At this same time the Putnam Machine Co. of Fitchburg, N.H., got its first substantial boost from the manufacture of a gear-cutting machine invented by John Putnam. Following a disastrous fire in 1849 the company re-organized, and Charles H. Brown, then only 29 years old, and Benjamin Snow Jr. came on as one-third partners. The partnership grew again in 1854 with Charles Burleigh becoming a partner in the company.

In 1855 the Putnam Machine Co. began manufacturing a steam engine designed by Charles H. Brown and Charles Burleigh. This engine proved popular for many years, and following this the two men set to work fashioning a working model of a new steam engine. Patented in 1856, this new engine gained fame as the Putnam engine and was shipped all over the world.

After development of the Putnam engine Charles H. Brown continued working at Putnam's as superintendent of the engine department, but poor health forced him into retirement in 1859. Charles Burleigh went on to invent the Burleigh rock drill and air compressor, tools that made possible the building of the great Hoosac Tunnel in western Massachusetts, which was completed in 1875.

In 1863, after resting for four years, Brown went back into the steam engine business, this time setting up his own small shop on Newton Lane in Fitchburg. By 1866 demand for his engines was so great that Brown moved to a larger facility on lower Main Street in Fitchburg, and it was here that he developed the celebrated automatic cutoff engine, a design that was to play an important part in American industrial history.

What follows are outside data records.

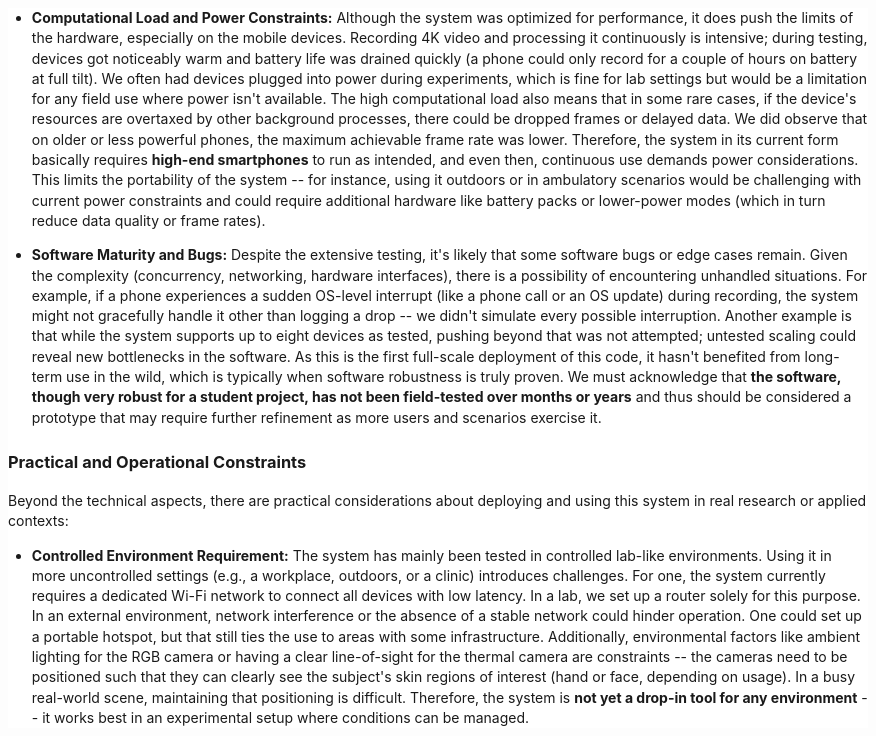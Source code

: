 - **Computational Load and Power Constraints:** Although the system was
  optimized for performance, it does push the limits of the hardware,
  especially on the mobile devices. Recording 4K video and processing it
  continuously is intensive; during testing, devices got noticeably warm
  and battery life was drained quickly (a phone could only record for a
  couple of hours on battery at full tilt). We often had devices plugged
  into power during experiments, which is fine for lab settings but
  would be a limitation for any field use where power isn't available.
  The high computational load also means that in some rare cases, if the
  device's resources are overtaxed by other background processes, there
  could be dropped frames or delayed data. We did observe that on older
  or less powerful phones, the maximum achievable frame rate was lower.
  Therefore, the system in its current form basically requires
  **high-end smartphones** to run as intended, and even then, continuous
  use demands power considerations. This limits the portability of the
  system -- for instance, using it outdoors or in ambulatory scenarios
  would be challenging with current power constraints and could require
  additional hardware like battery packs or lower-power modes (which in
  turn reduce data quality or frame rates).

- **Software Maturity and Bugs:** Despite the extensive testing, it's
  likely that some software bugs or edge cases remain. Given the
  complexity (concurrency, networking, hardware interfaces), there is a
  possibility of encountering unhandled situations. For example, if a
  phone experiences a sudden OS-level interrupt (like a phone call or an
  OS update) during recording, the system might not gracefully handle it
  other than logging a drop -- we didn't simulate every possible
  interruption. Another example is that while the system supports up to
  eight devices as tested, pushing beyond that was not attempted;
  untested scaling could reveal new bottlenecks in the software. As this
  is the first full-scale deployment of this code, it hasn't benefited
  from long-term use in the wild, which is typically when software
  robustness is truly proven. We must acknowledge that **the software,
  though very robust for a student project, has not been field-tested
  over months or years** and thus should be considered a prototype that
  may require further refinement as more users and scenarios exercise
  it.

### Practical and Operational Constraints

Beyond the technical aspects, there are practical considerations about
deploying and using this system in real research or applied contexts:

- **Controlled Environment Requirement:** The system has mainly been
  tested in controlled lab-like environments. Using it in more
  uncontrolled settings (e.g., a workplace, outdoors, or a clinic)
  introduces challenges. For one, the system currently requires a
  dedicated Wi-Fi network to connect all devices with low latency. In a
  lab, we set up a router solely for this purpose. In an external
  environment, network interference or the absence of a stable network
  could hinder operation. One could set up a portable hotspot, but that
  still ties the use to areas with some infrastructure. Additionally,
  environmental factors like ambient lighting for the RGB camera or
  having a clear line-of-sight for the thermal camera are constraints --
  the cameras need to be positioned such that they can clearly see the
  subject's skin regions of interest (hand or face, depending on usage).
  In a busy real-world scene, maintaining that positioning is difficult.
  Therefore, the system is **not yet a drop-in tool for any
  environment** -- it works best in an experimental setup where
  conditions can be managed.
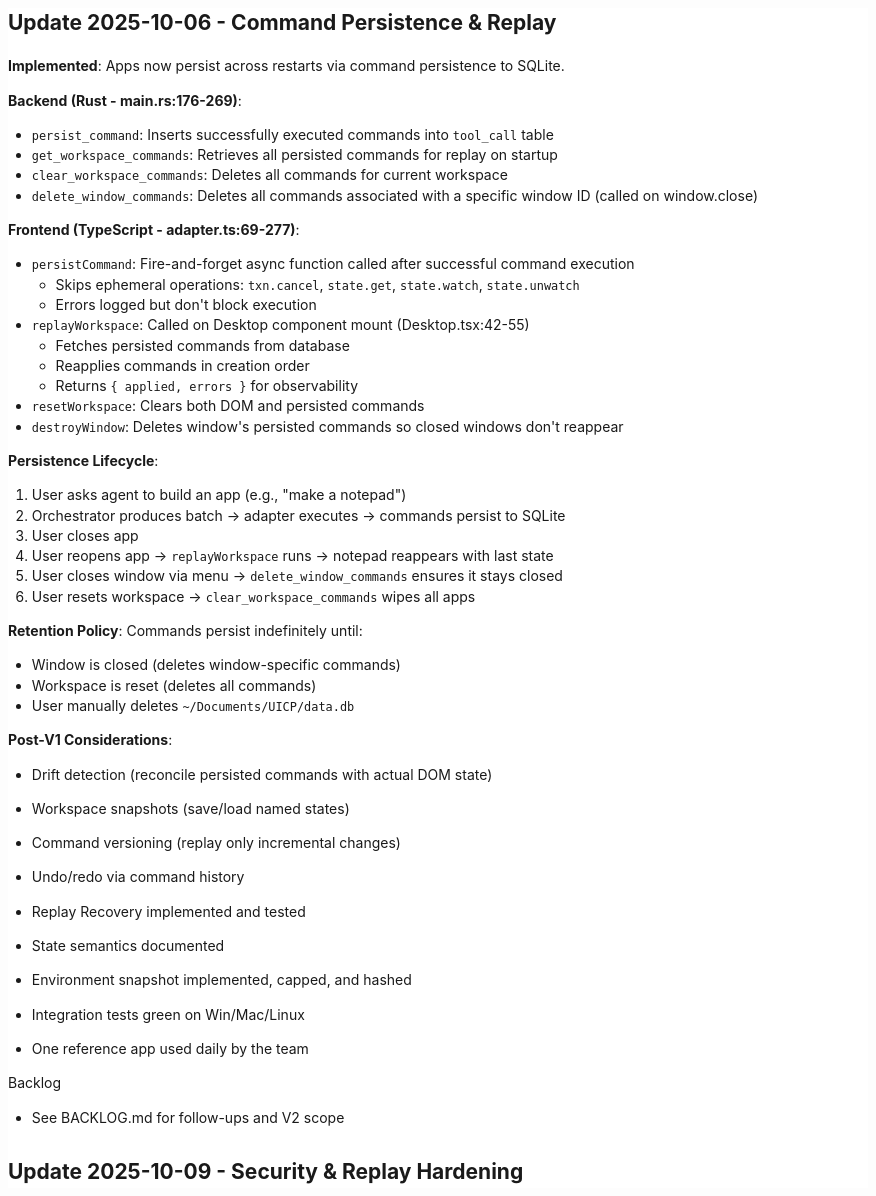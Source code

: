 ## Update 2025-10-06 - Command Persistence & Replay

**Implemented**: Apps now persist across restarts via command persistence to SQLite.

**Backend (Rust - main.rs:176-269)**:
- `persist_command`: Inserts successfully executed commands into `tool_call` table
- `get_workspace_commands`: Retrieves all persisted commands for replay on startup
- `clear_workspace_commands`: Deletes all commands for current workspace
- `delete_window_commands`: Deletes all commands associated with a specific window ID (called on window.close)

**Frontend (TypeScript - adapter.ts:69-277)**:
- `persistCommand`: Fire-and-forget async function called after successful command execution
  - Skips ephemeral operations: `txn.cancel`, `state.get`, `state.watch`, `state.unwatch`
  - Errors logged but don't block execution
- `replayWorkspace`: Called on Desktop component mount (Desktop.tsx:42-55)
  - Fetches persisted commands from database
  - Reapplies commands in creation order
  - Returns `{ applied, errors }` for observability
- `resetWorkspace`: Clears both DOM and persisted commands
- `destroyWindow`: Deletes window's persisted commands so closed windows don't reappear

**Persistence Lifecycle**:
1. User asks agent to build an app (e.g., "make a notepad")
2. Orchestrator produces batch → adapter executes → commands persist to SQLite
3. User closes app
4. User reopens app → `replayWorkspace` runs → notepad reappears with last state
5. User closes window via menu → `delete_window_commands` ensures it stays closed
6. User resets workspace → `clear_workspace_commands` wipes all apps

**Retention Policy**: Commands persist indefinitely until:
- Window is closed (deletes window-specific commands)
- Workspace is reset (deletes all commands)
- User manually deletes `~/Documents/UICP/data.db`

**Post-V1 Considerations**:
- Drift detection (reconcile persisted commands with actual DOM state)
- Workspace snapshots (save/load named states)
- Command versioning (replay only incremental changes)
- Undo/redo via command history






- Replay Recovery implemented and tested
- State semantics documented
- Environment snapshot implemented, capped, and hashed
- Integration tests green on Win/Mac/Linux
- One reference app used daily by the team

Backlog
- See BACKLOG.md for follow-ups and V2 scope

## Update 2025-10-09 - Security & Replay Hardening
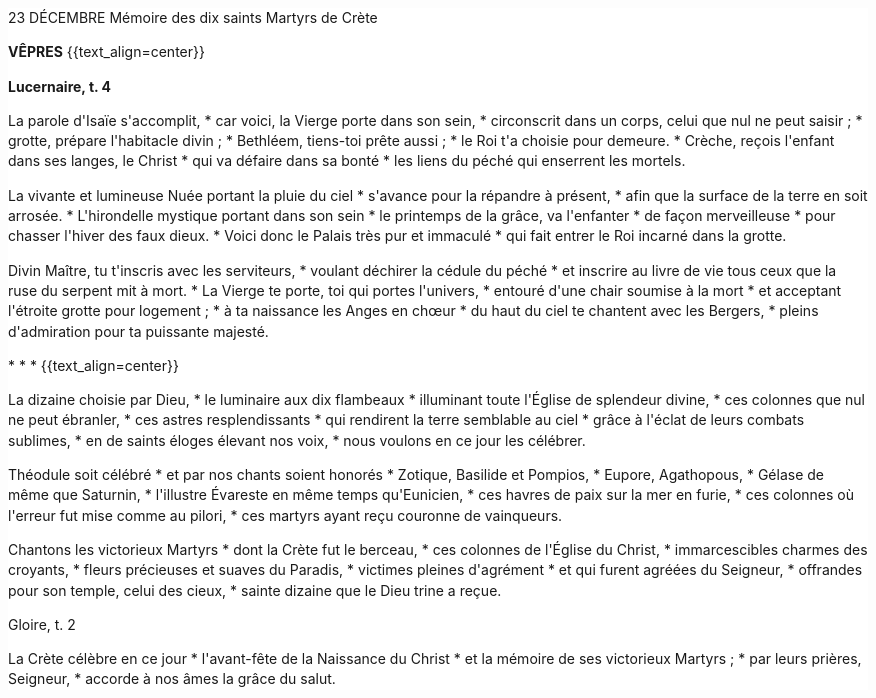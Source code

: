 23 DÉCEMBRE Mémoire des dix saints Martyrs de Crète

**VÊPRES**
{{text_align=center}}

**Lucernaire, t. 4**

La parole d'Isaïe s'accomplit, \* car voici, la Vierge porte dans son sein, \* circonscrit dans un corps, celui que nul ne peut
saisir ; \* grotte, prépare l'habitacle divin ; \* Bethléem, tiens-toi prête aussi ; \* le Roi t'a choisie pour demeure. \*
Crèche, reçois l'enfant dans ses langes, le Christ \* qui va défaire dans sa bonté \* les liens du péché qui enserrent les
mortels.

La vivante et lumineuse Nuée portant la pluie du ciel \* s'avance pour la répandre à présent, \* afin que la surface de la terre
en soit arrosée. \* L'hirondelle mystique portant dans son sein \* le printemps de la grâce, va l'enfanter \* de façon
merveilleuse \* pour chasser l'hiver des faux dieux. \* Voici donc le Palais très pur et immaculé \* qui fait entrer le Roi
incarné dans la grotte.

Divin Maître, tu t'inscris avec les serviteurs, \* voulant déchirer la cédule du péché \* et inscrire au livre de vie tous ceux
que la ruse du serpent mit à mort. \* La Vierge te porte, toi qui portes l'univers, \* entouré d'une chair soumise à la mort \*
et acceptant l'étroite grotte pour logement ; \* à ta naissance les Anges en chœur \* du haut du ciel te chantent avec les Bergers, \* pleins d'admiration pour ta puissante majesté.

\* \* \*
{{text_align=center}}

La dizaine choisie par Dieu, \* le luminaire aux dix flambeaux \* illuminant toute l'Église de splendeur divine, \* ces colonnes
que nul ne peut ébranler, \* ces astres resplendissants \* qui rendirent la terre semblable au ciel \* grâce à l'éclat de leurs
combats sublimes, \* en de saints éloges élevant nos voix, \* nous voulons en ce jour les célébrer.

Théodule soit célébré \* et par nos chants soient honorés \* Zotique, Basilide et Pompios, \* Eupore, Agathopous, \* Gélase de
même que Saturnin, \* l'illustre Évareste en même temps qu'Eunicien, \* ces havres de paix sur la mer en furie, \* ces colonnes
où l'erreur fut mise comme au pilori, \* ces martyrs ayant reçu couronne de vainqueurs.

Chantons les victorieux Martyrs \* dont la Crète fut le berceau, \* ces colonnes de l'Église du Christ, \* immarcescibles
charmes des croyants, \* fleurs précieuses et suaves du Paradis, \* victimes pleines d'agrément \* et qui furent agréées du
Seigneur, \* offrandes pour son temple, celui des cieux, \* sainte dizaine que le Dieu trine a reçue.

Gloire, t. 2

La Crète célèbre en ce jour \* l'avant-fête de la Naissance du Christ \* et la mémoire de ses victorieux Martyrs ; \* par leurs
prières, Seigneur, \* accorde à nos âmes la grâce du salut.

The Brown engine, as it came to be called, was exhibited at the Centennial Exposition of 1876 in Philadelphia and later at the Mechanic Exhibition in Boston. At the time, the Scientific American observed, 'We understand that the first steam engine now driving the machinery at the Mechanic Exhibition in Boston has been purchased by Professor Edison and will be placed in his laboratory at Menlo Park, N.J. The engine was built by the C.H. Brown & Co. of Fitchburg and is remarkable for its efficiency and finish.' Thomas A. Edison was deep into his pioneering experiments with electricity and the development of the incandescent bulb, and the engine he purchased to drive his dynamos was the automatic cutoff steam engine developed by Charles H. Brown. Edison's Menlo Park laboratory was one of the world's first industrial research centers - and C.H. Brown & Co.'s steam engine played a big part in it.